**Your goal**: Scan each line of the entries below for the word "them" and count the ones where it appears. The answer is that number alone.

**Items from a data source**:
================================

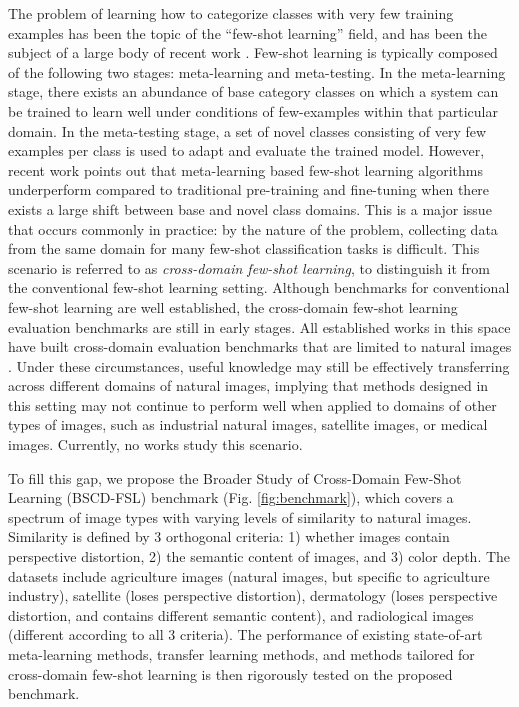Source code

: \documentclass[runningheads]{llncs}
\begin{document}
The problem of learning how to categorize classes with very few training examples has been the topic of the ``few-shot learning'' field, and has been the subject of a large body of recent work \cite{li2006one,ravi2016optimization,vinyals2016matching,finn2017model,snell2017prototypical,chen2018a,sung2018learning}. Few-shot learning is typically composed of the following two stages: meta-learning and meta-testing. In the meta-learning stage, there exists an abundance of base category classes on which a system can be trained to learn well under conditions of few-examples within that particular domain. In the meta-testing stage, a set of novel classes consisting of very few examples per class is used to adapt and evaluate the trained model. However, recent work \cite{chen2018a} points out that meta-learning based few-shot learning algorithms underperform compared to traditional pre-training and fine-tuning when there exists a large shift between base and novel class domains. This is a major issue that occurs commonly in practice: by the nature of the problem, collecting data from the same domain for many few-shot classification tasks is difficult. This scenario is referred to as \textit{cross-domain few-shot learning}, to distinguish it from the conventional few-shot learning setting. Although benchmarks for conventional few-shot learning are well established, the cross-domain few-shot learning evaluation benchmarks are still in early stages. All established works in this space have built cross-domain evaluation benchmarks that are limited to natural images \cite{tsengcrossdomain,chen2018a,triantafillou2019meta}. Under these circumstances, useful knowledge may still be effectively transferring across different domains of natural images, implying that methods designed in this setting may not continue to perform well when applied to domains of other types of images, such as industrial natural images, satellite images, or medical images. Currently, no works study this scenario. 

To fill this gap, we propose the Broader Study of Cross-Domain Few-Shot Learning (BSCD-FSL) benchmark (Fig. \ref{fig:benchmark}), which covers a spectrum of image types with varying levels of similarity to natural images. Similarity is defined by 3 orthogonal criteria: 1) whether images contain perspective distortion, 2) the semantic content of images, and 3) color depth. The datasets include agriculture images (natural images, but specific to agriculture industry), satellite (loses perspective distortion), dermatology (loses perspective distortion, and contains different semantic content), and radiological images (different according to all 3 criteria). The performance of existing state-of-art meta-learning methods, transfer learning methods, and methods tailored for cross-domain few-shot learning is then rigorously tested on the proposed benchmark.
\end{document}
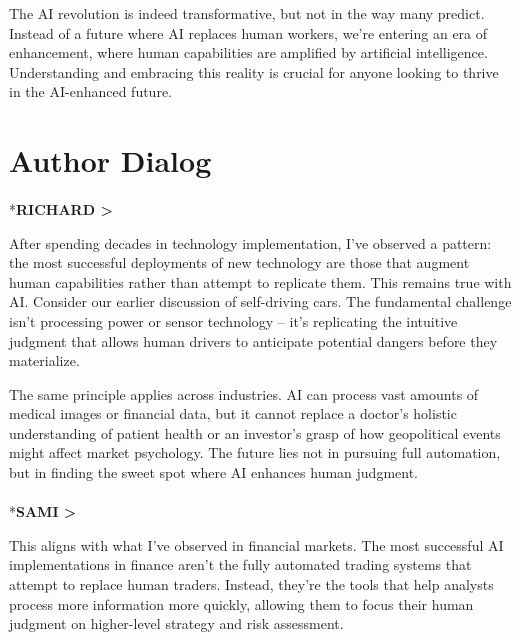 \documentclass[
  Letterpaper,
]{scrbook}
\makeatletter
\let\oldparagraph\paragraph
\renewcommand{\paragraph}{
    \@ifstar
      \xxxParagraphStar
      \xxxParagraphNoStar
  }
\newcommand{\xxxParagraphStar}[1]{\oldparagraph*{#1}\mbox{}}
\newcommand{\xxxParagraphNoStar}[1]{\oldparagraph{#1}\mbox{}}
\makeatother
\begin{document}
The AI revolution is indeed transformative, but not in the way many
predict. Instead of a future where AI replaces human workers, we're
entering an era of enhancement, where human capabilities are amplified
by artificial intelligence. Understanding and embracing this reality is
crucial for anyone looking to thrive in the AI-enhanced future.

\section*{Author Dialog}\label{author-dialog}


\paragraph*{\texorpdfstring{\textbf{RICHARD
\textgreater{}}}{RICHARD \textgreater{}}}\label{richard}

After spending decades in technology implementation, I've observed a
pattern: the most successful deployments of new technology are those
that augment human capabilities rather than attempt to replicate them.
This remains true with AI. Consider our earlier discussion of
self-driving cars. The fundamental challenge isn't processing power or
sensor technology -- it's replicating the intuitive judgment that allows
human drivers to anticipate potential dangers before they materialize.

The same principle applies across industries. AI can process vast
amounts of medical images or financial data, but it cannot replace a
doctor's holistic understanding of patient health or an investor's grasp
of how geopolitical events might affect market psychology. The future
lies not in pursuing full automation, but in finding the sweet spot
where AI enhances human judgment.

\paragraph*{\texorpdfstring{\textbf{SAMI
\textgreater{}}}{SAMI \textgreater{}}}\label{sami}

This aligns with what I've observed in financial markets. The most
successful AI implementations in finance aren't the fully automated
trading systems that attempt to replace human traders. Instead, they're
the tools that help analysts process more information more quickly,
allowing them to focus their human judgment on higher-level strategy and
risk assessment.
\end{document}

================================

**Problem solution**: 2